Pharmacokinetics and pharmacodynamics of oral and transdermal 17β estradiol in girls with Turner syndrome

TitlePharmacokinetics and pharmacodynamics of oral and transdermal 17β estradiol in girls with Turner syndrome
Publication TypeJournal Article
Year of Publication2011
AuthorsTaboada, M., Santen R., Lima J., Hossain J., Singh R., Klein K. O., & Mauras N.

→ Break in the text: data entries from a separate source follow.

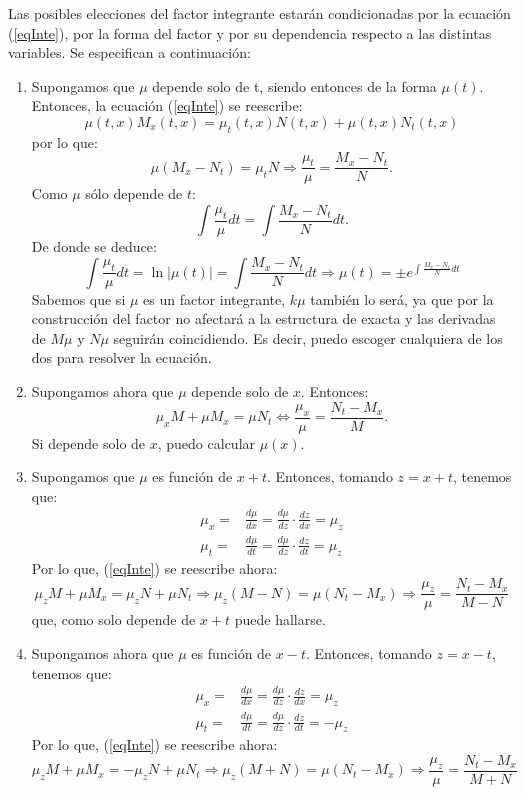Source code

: \documentclass[11pt, a4paper,twoside]{article}
\theoremstyle{theorem-style}  %
\theoremstyle{definition-style}
\theoremstyle{example-style}
\providecommand{\abs}[1]{\left\lvert#1\right\rvert} %
\begin{document}
Las posibles elecciones del factor integrante estarán condicionadas por la ecuación (\ref{eqInte}), por la forma del factor y por su dependencia respecto a las distintas variables. Se especifican a continuación:
\begin{enumerate}
	\item Supongamos que $\mu$ depende solo de t, siendo entonces de la forma $\mu(t)$. Entonces, la ecuación (\ref{eqInte}) se reescribe:
	\[\mu(t, x)M_x(t, x) = \mu_t(t, x)N(t, x) + \mu(t, x)N_t(t, x)\]
	por lo que:
	\[\mu\left( M_x-N_t\right) = \mu_t N \Rightarrow \frac{\mu_t}{\mu} = \frac{M_x - N_t}{N}.\]
	Como $ \mu $ sólo depende de $t$:
	\[\int \frac{\mu_t}{\mu}dt = \int \frac{M_x - N_t}{N}dt.\]
	De donde se deduce:
	\[ \int \frac{\mu_t}{\mu}dt = \ln\abs{\mu(t)}= \int \frac{M_x - N_t}{N}dt\Rightarrow \mu(t)=\pm e^{\int \frac{M_x - N_t}{N}dt}\]
	Sabemos que si $ \mu $ es un factor integrante, $ k\mu $ también lo será, ya que por la construcción del factor no afectará a la estructura de exacta y las derivadas de $ M\mu $ y $ N\mu $ seguirán coincidiendo. Es decir, puedo escoger cualquiera de los dos para resolver la ecuación.
	\item Supongamos ahora que $\mu$ depende solo de $x$. Entonces:
	\[\mu_xM + \mu M_x = \mu N_t \Leftrightarrow \frac{\mu_x}{\mu} = \frac{N_t - M_x}{M}.\]
	Si depende solo de $x$, puedo calcular $\mu (x)$.
	\item  Supongamos que $\mu$ es función de $x+t$. Entonces, tomando $z=x+t$, tenemos que:
	\begin{align*}
		\mu_x = & \frac{d\mu}{dx} = \frac{d\mu}{dz} \cdot \frac{dz}{dx} = \mu_z \\
		\mu_t = & \frac{d\mu}{dt} = \frac{d\mu}{dz} \cdot \frac{dz}{dt} = \mu_z 
	\end{align*}
	Por lo que, (\ref{eqInte}) se reescribe ahora:
	\[\mu_z M + \mu M_x = \mu_z N + \mu N_t \Rightarrow \mu_z (M-N) = \mu (N_t - M_x) \Rightarrow \frac{\mu_z}{\mu} = \frac{N_t - M_x}{M - N}\]
	que, como solo depende de $x+t$ puede hallarse.
	\item Supongamos ahora que $\mu$ es función de $x-t$. Entonces, tomando $z=x-t$, tenemos que:
	\begin{align*}
	\mu_x = & \frac{d\mu}{dx} = \frac{d\mu}{dz} \cdot \frac{dz}{dx} = \mu_z \\
	\mu_t = & \frac{d\mu}{dt} = \frac{d\mu}{dz} \cdot \frac{dz}{dt} = -\mu_z 
	\end{align*}
	Por lo que, (\ref{eqInte}) se reescribe ahora:
	\[\mu_z M + \mu M_x = -\mu_z N + \mu N_t \Rightarrow \mu_z (M+N) = \mu (N_t - M_x) \Rightarrow \frac{\mu_z}{\mu} = \frac{N_t - M_x}{M + N}\]

\end{enumerate}
\end{document}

JournalThe Journal of clinical endocrinology and metabolism
Volume96
Issue11
Pagination3502-10
Date Published2011 Nov
ISSN1945-7197
KeywordsAdministration, Cutaneous; Administration, Oral; Adolescent; Estradiol; Estrogen Replacement Therapy; Female; Humans; Treatment Outcome; Turner Syndrome; Young Adult
Abstract

CONTEXT: The type, dose, and route of 17β-estradiol (E(2)) used to feminize girls with Turner syndrome (TS) is not well established.

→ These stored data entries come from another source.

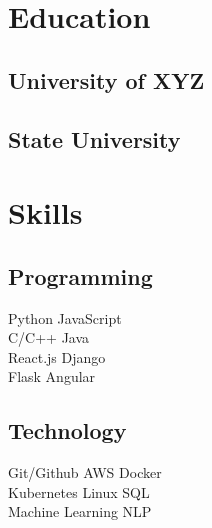 \documentclass[]{deedy-resume-multilatex}
\begin{document}
\hfill
\begin{minipage}[t]{0.33\textwidth}


\section{Education}

\subsection{University of XYZ}
\sectionsep

\subsection{State University}
\sectionsep


\section{Skills}
\subsection{Programming}
Python \textbullet{} JavaScript \\
C/C++ \textbullet{} Java \\
React.js \textbullet{} Django \\
Flask \textbullet{} Angular \\
\sectionsep

\subsection{Technology}
Git/Github \textbullet{} AWS \textbullet{} Docker \\
Kubernetes \textbullet{} Linux \textbullet{} SQL \\
Machine Learning \textbullet{} NLP \\
\sectionsep


\end{minipage}
\end{document}
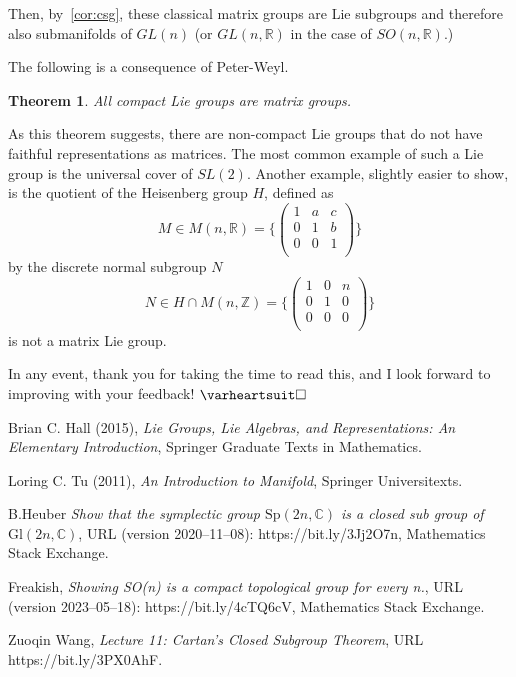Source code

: \documentclass[12pt]{article}
\newcommand{\R}{\mathbb{R}}
\newcommand{\Z}{\mathbb{Z}}
\newcommand{\son}{SO (n, \R)}
\newcommand{\heart}{\ensuremath\varheartsuit}
\newtheorem{them}{Theorem}[section]
\theoremstyle{definition}
\theoremstyle{definition}
\theoremstyle{definition}
\theoremstyle{definition}
\theoremstyle{definition}
\theoremstyle{definition}
\theoremstyle{definition}
\theoremstyle{definition}
\begin{document}
Then, by~\ref{cor:csg}, these classical matrix
groups are Lie subgroups and therefore also
submanifolds of $GL(n)$ (or $GL(n, \R)$ in the case
of $\son$.)

\par{The following is a consequence of Peter-Weyl.}
\begin{them}
    All compact Lie groups
    are matrix groups.
\end{them}
\par{As this theorem suggests, there are
non-compact Lie groups that do not have faithful
representations as matrices. The most common
example of such a Lie group is the universal cover
of $SL(2)$. Another example, slightly easier to
show, is the quotient of the Heisenberg group $H$,
defined as
\[M \in M(n, \R) = \Bigg\{
\begin{pmatrix}
    1&a&c\\
    0&1&b\\
    0&0&1\\
\end{pmatrix} \Bigg\} \] 
by the discrete normal subgroup $N$
\[
    N \in H \cap M(n,\Z) = \Bigg\{
\begin{pmatrix}
    1&0&n\\
    0&1&0\\
    0&0&0\\
\end{pmatrix} \Bigg\}
\] is not a matrix Lie group.}

\vspace{6pt}
\par{In any event, thank you for taking the time
to read this, and I look forward to improving with
your feedback! $\heart \square$}

\begin{thebibliography}{9}
{Brian C. Hall (2015), \emph{Lie Groups, Lie Algebras,
and Representations: An Elementary
Introduction}, Springer Graduate Texts in Mathematics.}

Loring C. Tu (2011), \emph{An Introduction to Manifold},
Springer Universitexts.

B.Heuber \emph{Show that the symplectic group
$\mathrm{Sp}(2n,\mathbb{C})$ is a closed sub group
of $\mathrm{Gl}(2n,\mathbb{C})$}, URL (version
2020--11--08): https://bit.ly/3Jj2O7n, Mathematics Stack Exchange.

Freakish, \emph{Showing SO(n) is a compact
topological group for every n.}, URL (version
2023--05--18): https://bit.ly/4cTQ6cV, Mathematics Stack
Exchange.

Zuoqin Wang, \emph{Lecture 11: Cartan’s Closed
Subgroup Theorem}, URL https://bit.ly/3PX0AhF.
\end{thebibliography}
\end{document}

OBJECTIVE: The objective of the study was to characterize pharmacokinetics and pharmacodynamics of oral vs. transdermal E(2).

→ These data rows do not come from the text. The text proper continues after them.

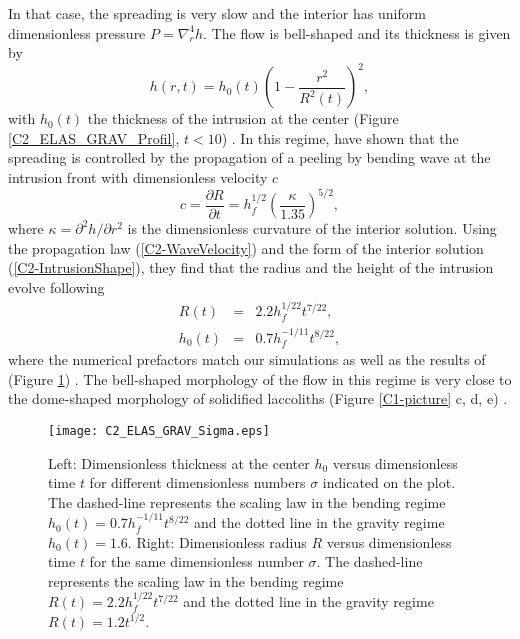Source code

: In that case, the spreading is  very slow and the interior has uniform
dimensionless pressure $P =\nabla_r^4h$.   The flow is bell-shaped and
its thickness is given by
\begin{equation}
  h(r,t) = h_0(t)\left(1-\frac{r^2}{R^2(t)}\right)^2,
  \label{C2-IntrusionShape}
\end{equation}
with $h_0(t)$  the thickness  of the intrusion  at the  center (Figure
\ref{C2_ELAS_GRAV_Profil},                                     $t<10$)
\citep{Michaut:2011kg,Lister:2013ia}.       In       this      regime,
\citet{Lister:2013ia} have  shown that the spreading  is controlled by
the propagation  of a peeling by  bending wave at the  intrusion front
with dimensionless velocity $c$
\begin{equation}
  c=    \frac{\partial             R}{\partial            t}             =h_f^{1/2}
  \left(\frac{\kappa}{1.35}\right)^{5/2},
  \label{C2-WaveVelocity}
\end{equation}
where  $\kappa  =  \partial^2  h/\partial r^2$  is  the  dimensionless
curvature  of  the  interior  solution.   Using  the  propagation  law
(\ref{C2-WaveVelocity})  and   the  form  of  the   interior  solution
(\ref{C2-IntrusionShape}), they find that the radius and the height of
the intrusion evolve following
\begin{eqnarray}
  R(t) &=& 2.2h_f^{1/22}t^{7/22},\label{C2-ScalingR}\\
  h_0(t)&=&0.7 h_f^{-1/11}t^{8/22},\label{C2-ScalingH}
\end{eqnarray}
where the  numerical prefactors match  our simulations as well  as the
results  of  \citet{Lister:2013ia}  (Figure  \ref{C2_ELAS_GRAV_Sigma})
. The bell-shaped morphology of the  flow in this regime is very close
to  the  dome-shaped  morphology   of  solidified  laccoliths  (Figure
\ref{C1-picture} c, d, e) \citep{Michaut:2011kg}.

\begin{figure}[h!]
  \begin{center}
    \graphicspath{ {/Users/thorey/Documents/These/Manuscript/Figure/Chapter2/} }
    \texttt{[image: C2\_ELAS\_GRAV\_Sigma.eps]}
    \caption{Left: Dimensionless thickness at  the center $h_0$ versus
      dimensionless  time  $t$  for  different  dimensionless  numbers
      $\sigma$ indicated on the  plot.  The dashed-line represents the
      scaling       law       in        the       bending       regime
      $h_0(t)=0.7  h_f^{-1/11}t^{8/22}$ and  the  dotted  line in  the
      gravity regime $h_0(t) =  1.6$.  Right: Dimensionless radius $R$
      versus dimensionless time $t$  for the same dimensionless number
      $\sigma$.   The dashed-line  represents the  scaling law  in the
      bending  regime $R(t)  = 2.2h_f^{1/22}t^{7/22}$  and the  dotted
      line in the gravity regime $R(t) = 1.2t^{1/2}$.}
    \label{C2_ELAS_GRAV_Sigma}
  \end{center}
\end{figure}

SETTING: The study was conducted at a clinical research center.
SUBJECTS: Ten girls with TS, mean age 17.7 ± 0.4 (se) yr and 20 normally menstruating controls (aged 16.8 ± 0.4 yr) participated in the study.
INTERVENTIONS: TS subjects were randomized 2 wk each to: low-dose daily oral (0.5 mg) and biweekly transdermal E(2) (0.0375 mg) with 2 wk washout in between or high-dose oral (2.0 mg) and transdermal (0.075 mg), studied for 24 h each. Tandem mass spectrometry E(2) and estrone (E(1)) assays and a recombinant cell bioassay were used.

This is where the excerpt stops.